Warning I have not done the & changes to a ygm 2 ... I have worked on quite a few YGM3's 

the key to adding bass is to add it at the right spot ( the power amp and output section) & tighten it up at the front end 

so the amp still cuts and does not flub or fart ... 

Good to see you back wild bill 

sometimes its best not to spend all of ones time online LOL 

I totally agree with your idea of the extra screen resistors. BTW I stole the 1k screen mod from the Re-issue as soon as I saw it I went "damn no more toasted sovteks !" and it 

sounds better! 


p


----------



## Wild Bill (May 3, 2006)

Hey Parkhead, you made perfect sense to me!
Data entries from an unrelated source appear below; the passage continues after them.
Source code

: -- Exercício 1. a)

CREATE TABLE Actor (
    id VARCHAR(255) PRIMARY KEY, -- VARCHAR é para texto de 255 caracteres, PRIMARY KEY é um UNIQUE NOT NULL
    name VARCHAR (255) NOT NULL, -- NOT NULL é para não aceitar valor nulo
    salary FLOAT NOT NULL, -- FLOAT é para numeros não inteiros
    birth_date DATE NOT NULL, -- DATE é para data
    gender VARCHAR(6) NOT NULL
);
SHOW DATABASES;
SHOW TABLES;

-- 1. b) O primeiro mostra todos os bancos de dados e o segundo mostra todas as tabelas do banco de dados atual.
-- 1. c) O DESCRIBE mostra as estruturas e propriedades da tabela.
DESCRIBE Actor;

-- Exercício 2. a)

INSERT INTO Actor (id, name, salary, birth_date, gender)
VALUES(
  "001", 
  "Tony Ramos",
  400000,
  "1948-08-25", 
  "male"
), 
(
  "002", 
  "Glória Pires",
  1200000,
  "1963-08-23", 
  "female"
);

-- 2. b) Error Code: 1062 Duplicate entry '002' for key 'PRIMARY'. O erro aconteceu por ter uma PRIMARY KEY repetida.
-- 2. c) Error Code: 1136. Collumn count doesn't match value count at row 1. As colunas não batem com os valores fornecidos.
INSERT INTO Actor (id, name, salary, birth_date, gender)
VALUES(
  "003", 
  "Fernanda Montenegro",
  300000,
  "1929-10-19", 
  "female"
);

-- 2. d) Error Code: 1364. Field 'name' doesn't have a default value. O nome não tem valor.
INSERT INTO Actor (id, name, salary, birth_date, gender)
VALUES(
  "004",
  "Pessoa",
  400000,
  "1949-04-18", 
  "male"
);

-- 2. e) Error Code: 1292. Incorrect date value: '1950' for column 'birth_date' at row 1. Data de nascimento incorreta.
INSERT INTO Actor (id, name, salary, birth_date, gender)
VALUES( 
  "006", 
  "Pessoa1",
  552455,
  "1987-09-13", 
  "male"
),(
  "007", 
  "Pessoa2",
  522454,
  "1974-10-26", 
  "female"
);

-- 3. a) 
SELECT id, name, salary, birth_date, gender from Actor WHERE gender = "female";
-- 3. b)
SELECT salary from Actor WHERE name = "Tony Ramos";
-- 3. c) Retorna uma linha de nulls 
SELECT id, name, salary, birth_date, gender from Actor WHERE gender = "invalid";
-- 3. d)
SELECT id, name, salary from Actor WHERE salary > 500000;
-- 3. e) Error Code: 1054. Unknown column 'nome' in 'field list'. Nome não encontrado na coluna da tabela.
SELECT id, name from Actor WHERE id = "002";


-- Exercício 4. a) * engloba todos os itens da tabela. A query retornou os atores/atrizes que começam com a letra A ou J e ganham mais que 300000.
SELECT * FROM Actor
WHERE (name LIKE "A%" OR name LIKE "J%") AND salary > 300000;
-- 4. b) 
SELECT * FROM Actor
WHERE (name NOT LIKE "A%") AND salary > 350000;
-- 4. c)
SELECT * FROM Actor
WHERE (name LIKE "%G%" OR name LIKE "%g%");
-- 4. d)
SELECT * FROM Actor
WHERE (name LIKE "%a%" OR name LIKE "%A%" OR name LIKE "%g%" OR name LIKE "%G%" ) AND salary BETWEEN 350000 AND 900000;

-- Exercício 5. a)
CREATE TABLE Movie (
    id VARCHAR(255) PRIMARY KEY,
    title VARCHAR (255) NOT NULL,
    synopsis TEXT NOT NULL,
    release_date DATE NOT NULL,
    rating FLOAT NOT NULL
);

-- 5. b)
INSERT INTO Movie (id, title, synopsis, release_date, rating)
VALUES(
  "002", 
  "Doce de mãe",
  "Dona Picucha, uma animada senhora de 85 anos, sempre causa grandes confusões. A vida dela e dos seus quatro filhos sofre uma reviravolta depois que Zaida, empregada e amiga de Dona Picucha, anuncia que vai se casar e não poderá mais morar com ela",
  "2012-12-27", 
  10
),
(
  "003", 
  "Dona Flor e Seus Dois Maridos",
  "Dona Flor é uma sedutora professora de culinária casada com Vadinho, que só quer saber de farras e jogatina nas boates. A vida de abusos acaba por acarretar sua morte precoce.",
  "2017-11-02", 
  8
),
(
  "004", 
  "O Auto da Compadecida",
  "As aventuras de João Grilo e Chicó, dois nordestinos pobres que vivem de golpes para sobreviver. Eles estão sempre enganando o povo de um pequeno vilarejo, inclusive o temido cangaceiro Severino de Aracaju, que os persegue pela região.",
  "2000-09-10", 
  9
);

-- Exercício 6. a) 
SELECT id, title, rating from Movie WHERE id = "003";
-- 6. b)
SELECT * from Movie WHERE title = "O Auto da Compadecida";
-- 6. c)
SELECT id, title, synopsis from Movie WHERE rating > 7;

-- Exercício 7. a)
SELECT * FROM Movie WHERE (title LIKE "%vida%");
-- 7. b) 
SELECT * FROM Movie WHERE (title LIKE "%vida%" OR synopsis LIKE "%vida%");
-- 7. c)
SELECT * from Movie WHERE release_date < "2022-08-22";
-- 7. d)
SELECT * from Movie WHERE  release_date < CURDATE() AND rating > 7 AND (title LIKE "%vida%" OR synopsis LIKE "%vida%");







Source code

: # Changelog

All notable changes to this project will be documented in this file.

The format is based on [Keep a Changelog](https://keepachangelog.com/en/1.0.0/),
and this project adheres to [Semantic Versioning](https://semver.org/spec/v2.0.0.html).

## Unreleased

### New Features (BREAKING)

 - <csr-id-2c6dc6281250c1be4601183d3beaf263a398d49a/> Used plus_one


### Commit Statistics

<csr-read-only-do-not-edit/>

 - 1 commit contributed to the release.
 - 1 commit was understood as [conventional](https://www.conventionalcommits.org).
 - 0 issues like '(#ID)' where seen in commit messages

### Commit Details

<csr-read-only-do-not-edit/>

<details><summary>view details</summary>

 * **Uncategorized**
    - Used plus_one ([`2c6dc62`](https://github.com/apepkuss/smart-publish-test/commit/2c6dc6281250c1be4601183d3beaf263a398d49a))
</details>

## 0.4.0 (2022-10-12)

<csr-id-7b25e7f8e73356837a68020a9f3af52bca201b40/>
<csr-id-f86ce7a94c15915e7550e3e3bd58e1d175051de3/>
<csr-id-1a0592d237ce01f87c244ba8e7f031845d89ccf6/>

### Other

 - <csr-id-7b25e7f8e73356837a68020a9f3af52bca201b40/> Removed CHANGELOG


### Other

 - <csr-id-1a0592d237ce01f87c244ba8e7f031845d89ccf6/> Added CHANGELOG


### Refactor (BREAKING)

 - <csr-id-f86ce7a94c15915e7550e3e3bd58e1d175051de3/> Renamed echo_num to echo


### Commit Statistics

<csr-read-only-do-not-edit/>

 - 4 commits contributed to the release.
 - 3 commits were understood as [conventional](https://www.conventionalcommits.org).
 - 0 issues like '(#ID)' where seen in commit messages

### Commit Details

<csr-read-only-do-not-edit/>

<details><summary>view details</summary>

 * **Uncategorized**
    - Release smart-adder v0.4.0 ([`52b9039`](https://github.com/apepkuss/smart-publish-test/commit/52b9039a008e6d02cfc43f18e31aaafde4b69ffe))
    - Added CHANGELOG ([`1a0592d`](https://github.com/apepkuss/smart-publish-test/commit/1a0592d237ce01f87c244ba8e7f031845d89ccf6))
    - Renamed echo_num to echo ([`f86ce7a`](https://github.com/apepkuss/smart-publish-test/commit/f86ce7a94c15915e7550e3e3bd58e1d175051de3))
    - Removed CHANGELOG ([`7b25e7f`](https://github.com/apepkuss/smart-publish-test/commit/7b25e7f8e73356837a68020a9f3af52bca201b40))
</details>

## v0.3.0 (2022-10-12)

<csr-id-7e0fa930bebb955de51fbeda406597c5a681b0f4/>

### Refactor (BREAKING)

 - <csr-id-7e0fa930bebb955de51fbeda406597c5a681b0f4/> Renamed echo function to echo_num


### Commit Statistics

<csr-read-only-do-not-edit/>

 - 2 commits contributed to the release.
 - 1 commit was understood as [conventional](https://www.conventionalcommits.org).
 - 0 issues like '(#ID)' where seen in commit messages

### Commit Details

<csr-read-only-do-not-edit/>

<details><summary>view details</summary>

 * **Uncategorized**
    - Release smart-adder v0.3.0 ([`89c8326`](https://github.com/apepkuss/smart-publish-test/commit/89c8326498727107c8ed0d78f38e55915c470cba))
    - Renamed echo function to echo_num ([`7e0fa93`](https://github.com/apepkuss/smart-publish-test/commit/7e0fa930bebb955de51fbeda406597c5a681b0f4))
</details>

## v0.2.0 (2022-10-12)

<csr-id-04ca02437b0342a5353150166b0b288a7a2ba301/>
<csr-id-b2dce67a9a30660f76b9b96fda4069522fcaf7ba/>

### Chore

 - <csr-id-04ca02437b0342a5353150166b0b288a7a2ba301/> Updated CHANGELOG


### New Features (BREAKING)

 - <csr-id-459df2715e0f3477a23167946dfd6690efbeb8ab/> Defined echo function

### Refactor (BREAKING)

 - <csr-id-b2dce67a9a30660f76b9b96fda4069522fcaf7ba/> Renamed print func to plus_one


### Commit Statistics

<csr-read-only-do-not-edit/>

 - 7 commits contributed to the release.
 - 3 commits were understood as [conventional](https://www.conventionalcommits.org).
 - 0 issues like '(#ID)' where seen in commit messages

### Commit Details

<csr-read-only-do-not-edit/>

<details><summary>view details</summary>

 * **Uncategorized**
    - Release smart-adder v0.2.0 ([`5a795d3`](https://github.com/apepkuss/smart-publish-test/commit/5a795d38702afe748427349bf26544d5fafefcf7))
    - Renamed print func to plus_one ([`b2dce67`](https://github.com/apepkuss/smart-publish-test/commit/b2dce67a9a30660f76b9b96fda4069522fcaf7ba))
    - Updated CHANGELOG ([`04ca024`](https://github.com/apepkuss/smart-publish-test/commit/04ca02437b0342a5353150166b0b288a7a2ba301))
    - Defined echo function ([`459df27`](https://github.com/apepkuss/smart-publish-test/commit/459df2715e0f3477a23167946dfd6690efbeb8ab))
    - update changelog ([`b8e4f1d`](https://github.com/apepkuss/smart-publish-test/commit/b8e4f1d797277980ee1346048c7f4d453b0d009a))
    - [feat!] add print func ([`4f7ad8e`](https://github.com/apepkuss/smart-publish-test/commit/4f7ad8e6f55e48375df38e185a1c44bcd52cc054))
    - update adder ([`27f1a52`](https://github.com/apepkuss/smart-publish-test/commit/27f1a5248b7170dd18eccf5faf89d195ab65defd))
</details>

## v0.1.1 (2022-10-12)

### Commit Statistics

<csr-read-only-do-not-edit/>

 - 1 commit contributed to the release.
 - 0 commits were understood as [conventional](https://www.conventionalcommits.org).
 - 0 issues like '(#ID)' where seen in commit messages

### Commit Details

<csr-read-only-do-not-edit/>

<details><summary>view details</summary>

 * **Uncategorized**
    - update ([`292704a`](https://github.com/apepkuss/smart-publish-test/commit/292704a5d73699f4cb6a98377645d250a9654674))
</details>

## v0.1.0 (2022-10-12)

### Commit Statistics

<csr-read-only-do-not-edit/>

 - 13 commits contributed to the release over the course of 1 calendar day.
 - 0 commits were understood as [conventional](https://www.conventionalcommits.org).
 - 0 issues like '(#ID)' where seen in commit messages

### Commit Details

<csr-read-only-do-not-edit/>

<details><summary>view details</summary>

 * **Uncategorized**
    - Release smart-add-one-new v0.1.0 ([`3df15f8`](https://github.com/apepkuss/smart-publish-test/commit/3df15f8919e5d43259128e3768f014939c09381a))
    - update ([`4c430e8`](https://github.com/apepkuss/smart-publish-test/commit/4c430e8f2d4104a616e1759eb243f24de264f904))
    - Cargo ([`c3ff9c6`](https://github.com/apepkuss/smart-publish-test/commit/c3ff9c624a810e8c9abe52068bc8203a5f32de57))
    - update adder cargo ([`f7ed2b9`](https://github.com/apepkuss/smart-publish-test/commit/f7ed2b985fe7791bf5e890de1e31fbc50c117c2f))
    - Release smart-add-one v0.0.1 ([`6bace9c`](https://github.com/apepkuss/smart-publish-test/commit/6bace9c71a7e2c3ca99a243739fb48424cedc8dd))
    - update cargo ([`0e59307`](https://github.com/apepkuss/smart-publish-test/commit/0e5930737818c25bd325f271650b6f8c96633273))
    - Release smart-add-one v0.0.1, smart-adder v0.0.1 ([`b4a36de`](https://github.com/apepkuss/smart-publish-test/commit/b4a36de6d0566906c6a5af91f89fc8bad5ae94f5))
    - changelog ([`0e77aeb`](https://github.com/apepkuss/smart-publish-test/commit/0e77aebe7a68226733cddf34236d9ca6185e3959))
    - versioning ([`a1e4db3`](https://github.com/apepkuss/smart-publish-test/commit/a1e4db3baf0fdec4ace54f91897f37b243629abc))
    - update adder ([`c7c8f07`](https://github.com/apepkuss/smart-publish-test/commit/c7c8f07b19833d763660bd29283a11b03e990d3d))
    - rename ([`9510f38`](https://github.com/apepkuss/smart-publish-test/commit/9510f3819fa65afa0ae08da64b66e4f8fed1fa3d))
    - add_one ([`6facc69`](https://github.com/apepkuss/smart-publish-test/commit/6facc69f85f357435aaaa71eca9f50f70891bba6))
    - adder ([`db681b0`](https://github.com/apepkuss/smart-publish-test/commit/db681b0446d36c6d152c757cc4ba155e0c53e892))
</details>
I learned something new!

When it comes to the theory I learned long ago that it is far easier using it to explain rather than predict! Sometimes changes arrived from experience are positive. One can always work out the theory afterwards!

thetubestore.com sells some Russian EL-84 equivalents that are mil-spec and are rugged as hell! I've used them with some old tube eaters. They are much more pricey, however. Like you, I would rather lower the screen voltage with a good value of protection resistor.

A small computer fan does wonders, too! If the customer is willing to pay I will put a small filament transformer backwards and out of phase at the input to the PT, to buck the line voltage down 12 volts or so. Pete's early Traynors often had primaries of the PT more suited to 110-115 volts. This puts everything 10-15 % too high, including filament voltage which of course hurts tube life. It's an easy trick I swiped from a buddy at www.geofex.com.


----------